━━━ Supplied information

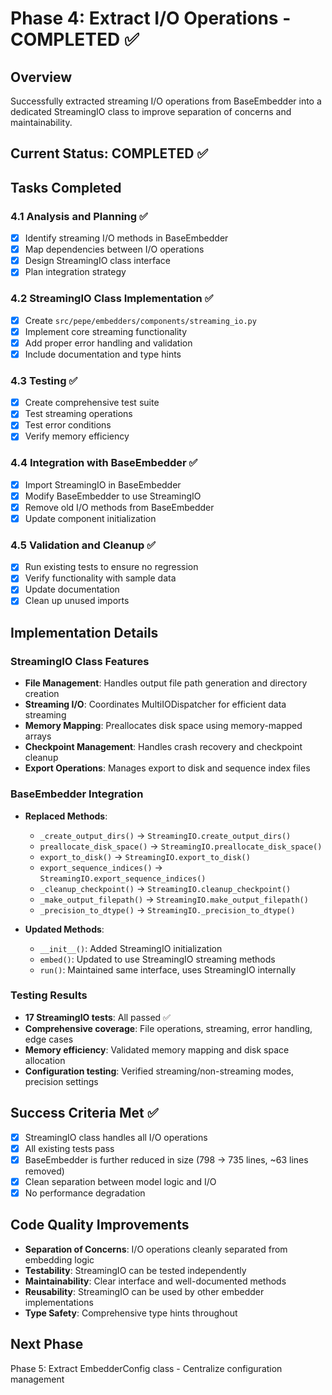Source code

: # Phase 4: Extract I/O Operations - COMPLETED ✅

## Overview
Successfully extracted streaming I/O operations from BaseEmbedder into a dedicated StreamingIO class to improve separation of concerns and maintainability.

## Current Status: COMPLETED ✅

## Tasks Completed

### 4.1 Analysis and Planning ✅
- [x] Identify streaming I/O methods in BaseEmbedder
- [x] Map dependencies between I/O operations
- [x] Design StreamingIO class interface
- [x] Plan integration strategy

### 4.2 StreamingIO Class Implementation ✅
- [x] Create `src/pepe/embedders/components/streaming_io.py`
- [x] Implement core streaming functionality
- [x] Add proper error handling and validation
- [x] Include documentation and type hints

### 4.3 Testing ✅
- [x] Create comprehensive test suite
- [x] Test streaming operations
- [x] Test error conditions
- [x] Verify memory efficiency

### 4.4 Integration with BaseEmbedder ✅
- [x] Import StreamingIO in BaseEmbedder
- [x] Modify BaseEmbedder to use StreamingIO
- [x] Remove old I/O methods from BaseEmbedder
- [x] Update component initialization

### 4.5 Validation and Cleanup ✅
- [x] Run existing tests to ensure no regression
- [x] Verify functionality with sample data
- [x] Update documentation
- [x] Clean up unused imports

## Implementation Details

### StreamingIO Class Features
- **File Management**: Handles output file path generation and directory creation
- **Streaming I/O**: Coordinates MultiIODispatcher for efficient data streaming
- **Memory Mapping**: Preallocates disk space using memory-mapped arrays
- **Checkpoint Management**: Handles crash recovery and checkpoint cleanup
- **Export Operations**: Manages export to disk and sequence index files

### BaseEmbedder Integration
- **Replaced Methods**: 
  - `_create_output_dirs()` → `StreamingIO.create_output_dirs()`
  - `preallocate_disk_space()` → `StreamingIO.preallocate_disk_space()`
  - `export_to_disk()` → `StreamingIO.export_to_disk()`
  - `export_sequence_indices()` → `StreamingIO.export_sequence_indices()`
  - `_cleanup_checkpoint()` → `StreamingIO.cleanup_checkpoint()`
  - `_make_output_filepath()` → `StreamingIO.make_output_filepath()`
  - `_precision_to_dtype()` → `StreamingIO._precision_to_dtype()`

- **Updated Methods**:
  - `__init__()`: Added StreamingIO initialization
  - `embed()`: Updated to use StreamingIO streaming methods
  - `run()`: Maintained same interface, uses StreamingIO internally

### Testing Results
- **17 StreamingIO tests**: All passed ✅
- **Comprehensive coverage**: File operations, streaming, error handling, edge cases
- **Memory efficiency**: Validated memory mapping and disk space allocation
- **Configuration testing**: Verified streaming/non-streaming modes, precision settings

## Success Criteria Met ✅
- [x] StreamingIO class handles all I/O operations
- [x] All existing tests pass
- [x] BaseEmbedder is further reduced in size (798 → 735 lines, ~63 lines removed)
- [x] Clean separation between model logic and I/O
- [x] No performance degradation

## Code Quality Improvements
- **Separation of Concerns**: I/O operations cleanly separated from embedding logic
- **Testability**: StreamingIO can be tested independently
- **Maintainability**: Clear interface and well-documented methods
- **Reusability**: StreamingIO can be used by other embedder implementations
- **Type Safety**: Comprehensive type hints throughout

## Next Phase
Phase 5: Extract EmbedderConfig class - Centralize configuration management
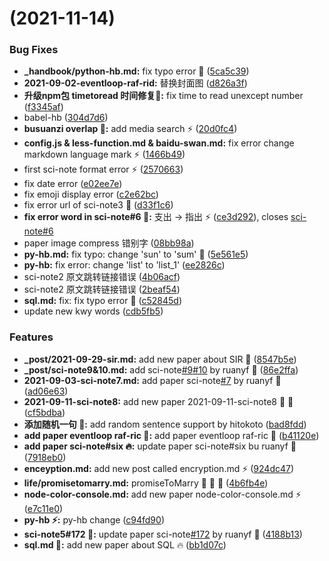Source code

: #  (2021-11-14)


### Bug Fixes

* **_handbook/python-hb.md:** fix typo error :bug: ([5ca5c39](https://github.com/yancqS/blog-container/commit/5ca5c39db8e5c8184d5d802199ded1a532682e61))
* **2021-09-02-eventloop-raf-rid:** 替换封面图 ([d826a3f](https://github.com/yancqS/blog-container/commit/d826a3f6d8b83890783a849064d4473dd5246457))
* **升级npm包 timetoread 时间修复:bug::** fix time to read unexcept number ([f3345af](https://github.com/yancqS/blog-container/commit/f3345afcc5e3f8985a4409844db499db9533765a))
* babel-hb ([304d7d6](https://github.com/yancqS/blog-container/commit/304d7d65380de4685e096c27b575ed9872064b62))
* **busuanzi overlap :bug::** add media search :zap: ([20d0fc4](https://github.com/yancqS/blog-container/commit/20d0fc48e9ac8221ea77b1308a2fc2fab6777a06))
* **config.js & less-function.md & baidu-swan.md:** fix error change markdown language mark :zap: ([1466b49](https://github.com/yancqS/blog-container/commit/1466b49c28dd3b35002a38248dd4a74cea86c095))
* first sci-note format error :zap: ([2570663](https://github.com/yancqS/blog-container/commit/2570663809903ab861b59685f945ddc7854b550c))
* fix date error ([e02ee7e](https://github.com/yancqS/blog-container/commit/e02ee7e4a3f9656b283f995972910533a9362506))
* fix emoji display error ([c2e62bc](https://github.com/yancqS/blog-container/commit/c2e62bc055cdbb53d94ad496f75ff89433ae3f48))
* fix error url of sci-note3 :bug: ([d33f1c6](https://github.com/yancqS/blog-container/commit/d33f1c6bb7b5443ae5158fc2fd5deda61fa525bd))
* **fix error word in sci-note#6 :bug::** 支出 -> 指出 :zap: ([ce3d292](https://github.com/yancqS/blog-container/commit/ce3d2924c0327d8fa9acc2013637c4989c9f9684)), closes [sci-note#6](https://github.com/sci-note/issues/6)
* paper image compress 错别字 ([08bb98a](https://github.com/yancqS/blog-container/commit/08bb98a68011d1bce1b78dee1f121e66ea4a61a8))
* **py-hb.md:** fix typo: change 'sun' to 'sum' :bug: ([5e561e5](https://github.com/yancqS/blog-container/commit/5e561e51beb66ad881c361d27a002fc986590e94))
* **py-hb:** fix error: change 'list' to 'list_1' ([ee2826c](https://github.com/yancqS/blog-container/commit/ee2826cbff5f9b7ad83e971018725dd4699e8d90))
* sci-note2 原文跳转链接错误 ([4b06acf](https://github.com/yancqS/blog-container/commit/4b06acf84e355b757870227a3941ee95625afd0c))
* sci-note2 原文跳转链接错误 ([2beaf54](https://github.com/yancqS/blog-container/commit/2beaf54d56137db673bf02837816f3779d27600e))
* **sql.md:** fix: fix typo error :bug: ([c52845d](https://github.com/yancqS/blog-container/commit/c52845d426193eb4faa8dddc2b92222cdefcc5b2))
* update new kwy words ([cdb5fb5](https://github.com/yancqS/blog-container/commit/cdb5fb5bf3c296bd6e3494ce962330795857341e))


### Features

* **_post/2021-09-29-sir.md:** add new paper about SIR :tada: ([8547b5e](https://github.com/yancqS/blog-container/commit/8547b5e24c7ca7671d07a5417c1caffb00f4276a))
* **_post/sci-note9&10.md:** add sci-note[#9](https://github.com/yancqS/blog-container/issues/9)[#10](https://github.com/yancqS/blog-container/issues/10) by ruanyf :art: ([86e2ffa](https://github.com/yancqS/blog-container/commit/86e2ffa78eda3a356b0cc5dcab44cd5763cd4293))
* **2021-09-03-sci-note7.md:** add paper sci-note[#7](https://github.com/yancqS/blog-container/issues/7) by ruanyf :art: ([ad06e63](https://github.com/yancqS/blog-container/commit/ad06e632447d303e4fd1a9fcdf6e83b1999ea8ee))
* **2021-09-11-sci-note8:** add new paper 2021-09-11-sci-note8 :art: :tada: ([cf5bdba](https://github.com/yancqS/blog-container/commit/cf5bdbaf681be00cad87c432901244edc10bc1d0))
* **添加随机一句 :tada::** add random sentence support by hitokoto ([bad8fdd](https://github.com/yancqS/blog-container/commit/bad8fddb8caa4af7a2a9eba0b5b5a8c8fcb78265))
* **add paper eventloop raf-ric :art::** add paper eventloop raf-ric :art: ([b41120e](https://github.com/yancqS/blog-container/commit/b41120e271b5f9b1223839c5caa8af5b70138281))
* **add paper sci-note#six :fire::** update paper sci-note#six bu ruanyf :art: ([7918eb0](https://github.com/yancqS/blog-container/commit/7918eb0dea31cd9cb4b309267f79be0e0d9f0628))
* **enceyption.md:** add new post called encryption.md :zap: ([924dc47](https://github.com/yancqS/blog-container/commit/924dc47b26105811ce8dc78c2958f32adca4d31f))
* **life/promisetomarry.md:** promiseToMarry :tada: :tada: :tada: ([4b6fb4e](https://github.com/yancqS/blog-container/commit/4b6fb4e2f571dd6be299a02350ed526d5703ab65))
* **node-color-console.md:** add new paper node-color-console.md :zap: ([e7c11e0](https://github.com/yancqS/blog-container/commit/e7c11e06f3a4828a8370587ffdfe0a6c3c69707a))
* **py-hb :zap::** py-hb change ([c94fd90](https://github.com/yancqS/blog-container/commit/c94fd902becbf208404fd8043247302cf78e87dd))
* **sci-note5#172 :100::** update paper sci-note[#172](https://github.com/yancqS/blog-container/issues/172) by ruanyf :rocket: ([4188b13](https://github.com/yancqS/blog-container/commit/4188b13803ff7006f92901ef2135cb8fe39e199e))
* **sql.md :art::** add new paper about SQL :fire: ([bb1d07c](https://github.com/yancqS/blog-container/commit/bb1d07c8c836c65a616fbf1c2cdc8fc55d02f460))



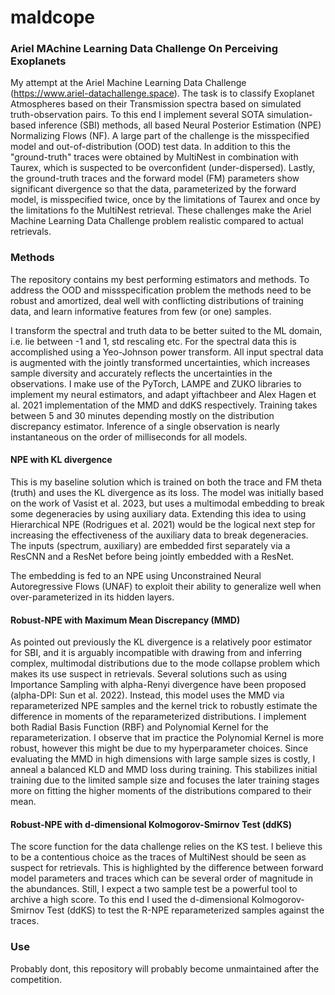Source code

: # maldcope
### Ariel MAchine Learning Data Challenge On Perceiving Exoplanets

My attempt at the Ariel Machine Learning Data Challenge (https://www.ariel-datachallenge.space). 
The task is to classify Exoplanet Atmospheres based on their Transmission spectra based on simulated truth-observation pairs. 
To this end I implement several SOTA simulation-based inference (SBI) methods, all based Neural Posterior Estimation (NPE) Normalizing Flows (NF).
A large part of the challenge is the misspecified model and out-of-distribution (OOD) test data. 
In addition to this the "ground-truth" traces were obtained by MultiNest in combination with Taurex,
which is suspected to be overconfident (under-dispersed). 
Lastly, the ground-truth traces and the forward model (FM) parameters show significant divergence so that the data,
parameterized by the forward model, is misspecified twice,
once by the limitations of Taurex and once by the limitations fo the MultiNest retrieval.
These challenges make the Ariel Machine Learning Data Challenge problem realistic compared to actual retrievals.

### Methods
The repository contains my best performing estimators and methods. 
To address the OOD and missspecification problem the methods need to be robust and amortized,
deal well with conflicting distributions of training data, and learn informative features from few (or one) samples.

I transform the spectral and truth data to be better suited to the ML domain, i.e. lie between -1 and 1, std rescaling etc.
For the spectral data this is accomplished using a Yeo-Johnson power transform. 
All input spectral data is augmented with the jointly transformed uncertainties, 
which increases sample diversity and accurately reflects the uncertainties in the observations.
I make use of the PyTorch, LAMPE and ZUKO libraries to implement my neural estimators,
and adapt yiftachbeer and Alex Hagen et al. 2021 implementation of the MMD and ddKS respectively.
Training takes between 5 and 30 minutes depending mostly on the distribution discrepancy estimator. 
Inference of a single observation is nearly instantaneous on the order of milliseconds for all models.

#### NPE with KL divergence
This is my baseline solution which is trained on both the trace and FM theta (truth) and uses the KL divergence as its loss. The model was initially based on the work of Vasist et al. 2023, 
but uses a multimodal embedding to break some degeneracies by using auxiliary data. 
Extending this idea to using Hierarchical NPE (Rodrigues et al. 2021) would be the logical next step for increasing the effectiveness of the auxiliary data to break degeneracies.
The inputs (spectrum, auxiliary) are embedded first separately via a ResCNN and a ResNet before being jointly embedded with a ResNet.

The embedding is fed to an NPE using Unconstrained Neural Autoregressive Flows (UNAF) to exploit their ability to generalize well when over-parameterized in its hidden layers.

#### Robust-NPE with Maximum Mean Discrepancy (MMD)
As pointed out previously the KL divergence is a relatively poor estimator for SBI, and it is arguably incompatible with drawing from and inferring complex,
multimodal distributions due to the mode collapse problem which makes its use suspect in retrievals. 
Several solutions such as using Importance Sampling with alpha-Renyi divergence have been proposed (alpha-DPI: Sun et al. 2022).
Instead, this model uses the MMD via reparameterized NPE samples and the kernel trick to robustly estimate the difference in moments of the reparameterized distributions.
I implement both Radial Basis Function (RBF) and Polynomial Kernel for the reparameterization. 
I observe that im practice the Polynomial Kernel is more robust, however this might be due to my hyperparameter choices. 
Since evaluating the MMD in high dimensions with large sample sizes is costly, I anneal a balanced KLD and MMD loss during training.
This stabilizes initial training due to the limited sample size and focuses the later training stages more on fitting the higher moments of the distributions compared to their mean.

#### Robust-NPE with d-dimensional Kolmogorov-Smirnov Test (ddKS)
The score function for the data challenge relies on the KS test. 
I believe this to be a contentious choice as the traces of MultiNest should be seen as suspect for retrievals. 
This is highlighted by the difference between forward model parameters and traces which can be several order of magnitude in the abundances.
Still, I expect a two sample test be a powerful tool to archive a high score. 
To this end I used the d-dimensional Kolmogorov-Smirnov Test (ddKS) to test the R-NPE reparameterized samples against the traces.


### Use
Probably dont, this repository will probably become unmaintained after the competition.
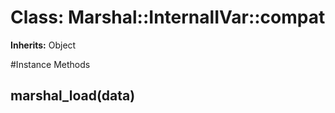 # Class: Marshal::InternalIVar::compat
**Inherits:** Object
    




#Instance Methods
## marshal_load(data) [](#method-i-marshal_load)

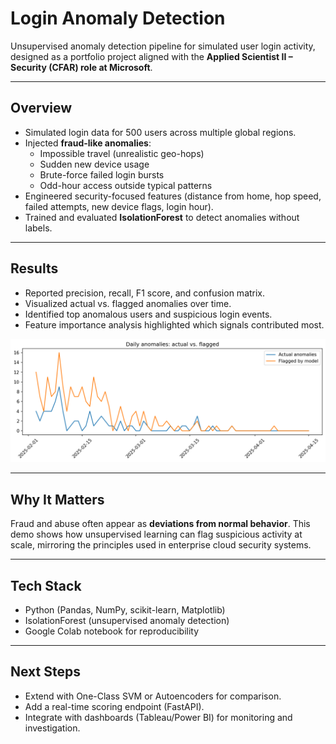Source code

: # Login Anomaly Detection

Unsupervised anomaly detection pipeline for simulated user login activity, designed as a portfolio project aligned with the **Applied Scientist II – Security (CFAR) role at Microsoft**.

---

## Overview
- Simulated login data for 500 users across multiple global regions.  
- Injected **fraud-like anomalies**:
  - Impossible travel (unrealistic geo-hops)  
  - Sudden new device usage  
  - Brute-force failed login bursts  
  - Odd-hour access outside typical patterns  
- Engineered security-focused features (distance from home, hop speed, failed attempts, new device flags, login hour).  
- Trained and evaluated **IsolationForest** to detect anomalies without labels.  

---

## Results
- Reported precision, recall, F1 score, and confusion matrix.  
- Visualized actual vs. flagged anomalies over time.  
- Identified top anomalous users and suspicious login events.  
- Feature importance analysis highlighted which signals contributed most.  

![Anomaly Timeline](timeline.png)

---

## Why It Matters
Fraud and abuse often appear as **deviations from normal behavior**. This demo shows how unsupervised learning can flag suspicious activity at scale, mirroring the principles used in enterprise cloud security systems.  

---

## Tech Stack
- Python (Pandas, NumPy, scikit-learn, Matplotlib)  
- IsolationForest (unsupervised anomaly detection)  
- Google Colab notebook for reproducibility  

---

## Next Steps
- Extend with One-Class SVM or Autoencoders for comparison.  
- Add a real-time scoring endpoint (FastAPI).  
- Integrate with dashboards (Tableau/Power BI) for monitoring and investigation.  


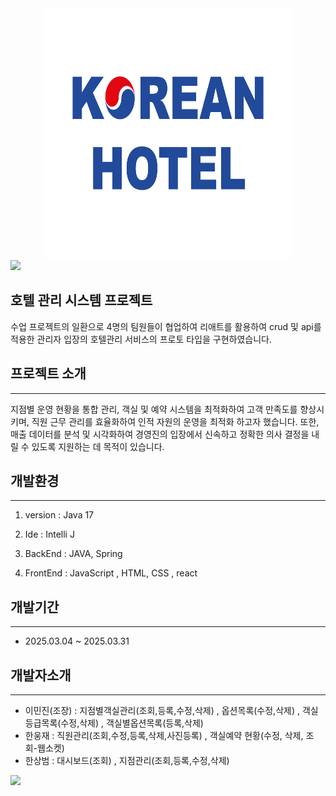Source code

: 
<div align = "center">
  <img src="https://github.com/leeminjin0827/mans_project/blob/master/src/main/reactapp/public/logo2.png" width = "400" height = "400"/>
</div>

<div>
<img src="https://capsule-render.vercel.app/api?type=wave&color=Blue &height=5px&section=header"/>
</div>

## 호텔 관리 시스템 프로젝트 

수업 프로젝트의 일환으로 4명의 팀원들이 협업하여 리애트를 활용하여 crud 및 api를 적용한 관리자 입장의 호텔관리 서비스의 프로토 타입을 구현하였습니다.

## 프로젝트 소개
-------------------
지점별 운영 현황을 통합 관리, 객실 및 예약 시스템을 최적화하여 고객 만족도를 향상시키며, 직원 근무 관리를 효율화하여 인적 자원의 운영을 최적화 하고자 했습니다.
또한, 매출 데이터를 분석 및 시각화하여 경영진의 입장에서 신속하고 정확한 의사 결정을 내릴 수 있도록 지원하는 데 목적이 있습니다.

## 개발환경
------------------
1. version : Java 17

2. Ide : Intelli J

3. BackEnd : JAVA, Spring

4. FrontEnd : JavaScript , HTML, CSS , react

## 개발기간
-------------------------------------
+ 2025.03.04 ~ 2025.03.31

## 개발자소개
-----------------------
+ 이민진(조장) : 지점별객실관리(조회,등록,수정,삭제) , 옵션목록(수정,삭제) , 객실등급목록(수정,삭제) , 객실별옵션목록(등록,삭제)
+ 한웅재 : 직원관리(조회,수정,등록,삭제,사진등록) , 객실예약 현황(수정, 삭제, 조회-웹소켓)
+ 한상범 : 대시보드(조회) , 지점관리(조회,등록,수정,삭제)

<div>
<img src="https://capsule-render.vercel.app/api?type=wave&color=Blue&height=5px&section=footer" />
</div>
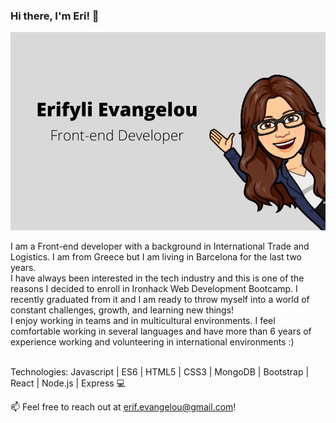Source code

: ### Hi there, I'm Eri! 👋

<img src="https://github.com/erifylo/erifylo/blob/main/ErifyliEvangelouAvatar.png?raw=true">

I am a Front-end developer with a background in International Trade and Logistics. I am from Greece but I am living in Barcelona for the last two years. <br>
 I have always been interested in the tech industry and this is one of the reasons I decided to enroll in Ironhack Web Development Bootcamp. I recently graduated from it and I am ready to throw myself into a world of constant challenges, growth, and learning new things! <br>
I enjoy working in teams and in multicultural environments. I feel comfortable working in several languages and have more than 6 years of experience working and volunteering in international environments :)

<br> Technologies: Javascript | ES6 | HTML5 | CSS3 | MongoDB | Bootstrap | React | Node.js | Express 💻

 📫 Feel free to reach out at erif.evangelou@gmail.com! 


<!--
**erifylo/erifylo** is a ✨ _special_ ✨ repository because its `README.md` (this file) appears on your GitHub profile.
Here are some ideas to get you started:

- 🔭 I’m currently working on ...
- 🌱 I’m currently learning ...
- 👯 I’m looking to collaborate on ...
- 🤔 I’m looking for help with ...
- 💬 Ask me about ...
- 📫 How to reach me: ...
- 😄 Pronouns: ...
- ⚡ Fun fact: ...
-->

━━━━━━

Nothing but the lines from the beginning of the material through the line with "### 4.3 Testing ✅" should appear, printed exactly, with no pictures among them.

Result of the exercise:
Source code

: # Phase 4: Extract I/O Operations - COMPLETED ✅

## Overview
Successfully extracted streaming I/O operations from BaseEmbedder into a dedicated StreamingIO class to improve separation of concerns and maintainability.

## Current Status: COMPLETED ✅

## Tasks Completed

### 4.1 Analysis and Planning ✅
- [x] Identify streaming I/O methods in BaseEmbedder
- [x] Map dependencies between I/O operations
- [x] Design StreamingIO class interface
- [x] Plan integration strategy

### 4.2 StreamingIO Class Implementation ✅
- [x] Create `src/pepe/embedders/components/streaming_io.py`
- [x] Implement core streaming functionality
- [x] Add proper error handling and validation
- [x] Include documentation and type hints

### 4.3 Testing ✅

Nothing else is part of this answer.